SAN FRANCISCO (Reuters) - Technology bellwether Hewlett-Packard Co reported on Wednesday worse-than-expected quarterly revenue and issued an earnings forecast for the current quarter that was below Wall Street’s expectations.
BILL KREHER, ANALYST, EDWARD JONES
“A laser focus on cost-control has benefited HP despite a dramatic falloff in revenues and I don’t think the outlook is as bad as it could have been given currency headwinds and overall weak demand environment.
“Weak market conditions will persist through 2009 but we believe HP will emerge stronger due to its market positioning and cost-cutting prowess.”
BRENT BRACELIN, ANALYST, PACIFIC CREST SECURITIES
“The big disappointment, not surprisingly, is the shortfall in revenue. Their hardware businesses, both servers and storage, are under intense scrutiny. Budgets are being cut and that showed up in the shortfall today.
“PC revenue declined 19 percent, server storage declined 18 percent, year over year. Their printer hardware business declined more than 30 percent, year over year. The pace of the erosion in hardware was more severe than we expected.
“They did a good job of managing expenses in the quarter, but as you think about the fundamentals here going forward, they lowered their guidance from a revenue and profitability standpoint, and certainly we don’t have a ton of confidence, given the pace of erosion in their business.
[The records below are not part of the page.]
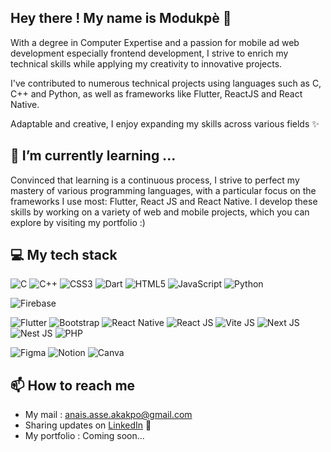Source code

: ## Hey there ! My name is Modukpè 🍵
With a degree in Computer Expertise and a passion for mobile ad web development especially frontend development, I strive to enrich my technical skills while applying my creativity to innovative projects.  

I've contributed to numerous technical projects using languages such as C, C++ and Python, as well as frameworks like Flutter, ReactJS and React Native.

Adaptable and creative, I enjoy expanding my skills across various fields ✨

## 🌱 I’m currently learning ...

Convinced that learning is a continuous process, I strive to perfect my mastery of various programming languages, with a particular focus on the frameworks I use most: Flutter, React JS and React Native. I develop these skills by working on a variety of web and mobile projects, which you can explore by visiting my portfolio :)

## 💻 My tech stack
![C](https://img.shields.io/badge/c-%2300599C.svg?style=for-the-badge&logo=c&logoColor=white)  	![C++](https://img.shields.io/badge/c++-%2300599C.svg?style=for-the-badge&logo=c%2B%2B&logoColor=white) ![CSS3](https://img.shields.io/badge/css3-%231572B6.svg?style=for-the-badge&logo=css3&logoColor=white)  ![Dart](https://img.shields.io/badge/dart-%230175C2.svg?style=for-the-badge&logo=dart&logoColor=white)  ![HTML5](https://img.shields.io/badge/html5-%23E34F26.svg?style=for-the-badge&logo=html5&logoColor=white)  ![JavaScript](https://img.shields.io/badge/javascript-%23323330.svg?style=for-the-badge&logo=javascript&logoColor=%23F7DF1E)  ![Python](https://img.shields.io/badge/python-3670A0?style=for-the-badge&logo=python&logoColor=ffdd54)

![Firebase](https://img.shields.io/badge/firebase-a08021?style=for-the-badge&logo=firebase&logoColor=ffcd34)  

![Flutter](https://img.shields.io/badge/Flutter-%2302569B.svg?style=for-the-badge&logo=Flutter&logoColor=white)  ![Bootstrap](https://img.shields.io/badge/bootstrap-%238511FA.svg?style=for-the-badge&logo=bootstrap&logoColor=white)  ![React Native](https://img.shields.io/badge/react_native-%2320232a.svg?style=for-the-badge&logo=react&logoColor=%2361DAFB)  ![React JS](https://img.shields.io/badge/react_js-%2302569B.svg?style=for-the-badge&logo=react_js&logoColor=white)  ![Vite JS](https://img.shields.io/badge/vite_js-%2302569B.svg?style=for-the-badge&logo=vite_js&logoColor=white)  ![Next JS](https://img.shields.io/badge/next_js-%2302569B.svg?style=for-the-badge&logo=next_js&logoColor=white)  ![Nest JS](https://img.shields.io/badge/nest_js-%2302569B.svg?style=for-the-badge&logo=nest_js&logoColor=white)  ![PHP](https://img.shields.io/badge/php-%2302569B.svg?style=for-the-badge&logo=php&logoColor=white)

![Figma](https://img.shields.io/badge/figma-%23F24E1E.svg?style=for-the-badge&logo=figma&logoColor=white)  ![Notion](https://img.shields.io/badge/Notion-%23000000.svg?style=for-the-badge&logo=notion&logoColor=white)  ![Canva](https://www.canva.com)

## 📫 How to reach me
- My mail : anais.asse.akakpo@gmail.com
- Sharing updates on <a href="https://www.linkedin.com/in/anaïs-asse-akakpo-6ba00324a/">LinkedIn</a> 💼
- My portfolio : Coming soon...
There could be further erosion from here.”
ROGER KAY, ANALYST, ENDPOINT TECHNOLOGIES
“It’s clear that the hardware groups were hit pretty badly. The imaging and printing group managed to eke out a better profit margin to keep profits constant, which is good.
“And services benefited from the acquisition of EDS. On the outlook side, it doesn’t look particularly promising. The company is basically forecasting a decline.”
SHEBLY SEYRAFI, ANALYST, CALYON SECURITIES
“My quick read is that the revenue was clearly very disappointing. The Street consensus was at $32 billion, they came in at $28.8 billion. Looking through the results, looks like they were light.
“Revenue was down across most of their major buckets like PSG (Personal Systems Group), IPG (Imaging and Printing Group).
“The fact is that they are lowering the annual outlook for the year. It was $3.88 to $4.03 per share before..., the low end of the range of the prior range is now the high end of the new range.
“They are vulnerable to weakening PC sales. Shares are down on a combination of the actual results, the revenue mess and the lowering of the annual guidance. There are lots of reasons to be concerned about Hewlett-Packard.”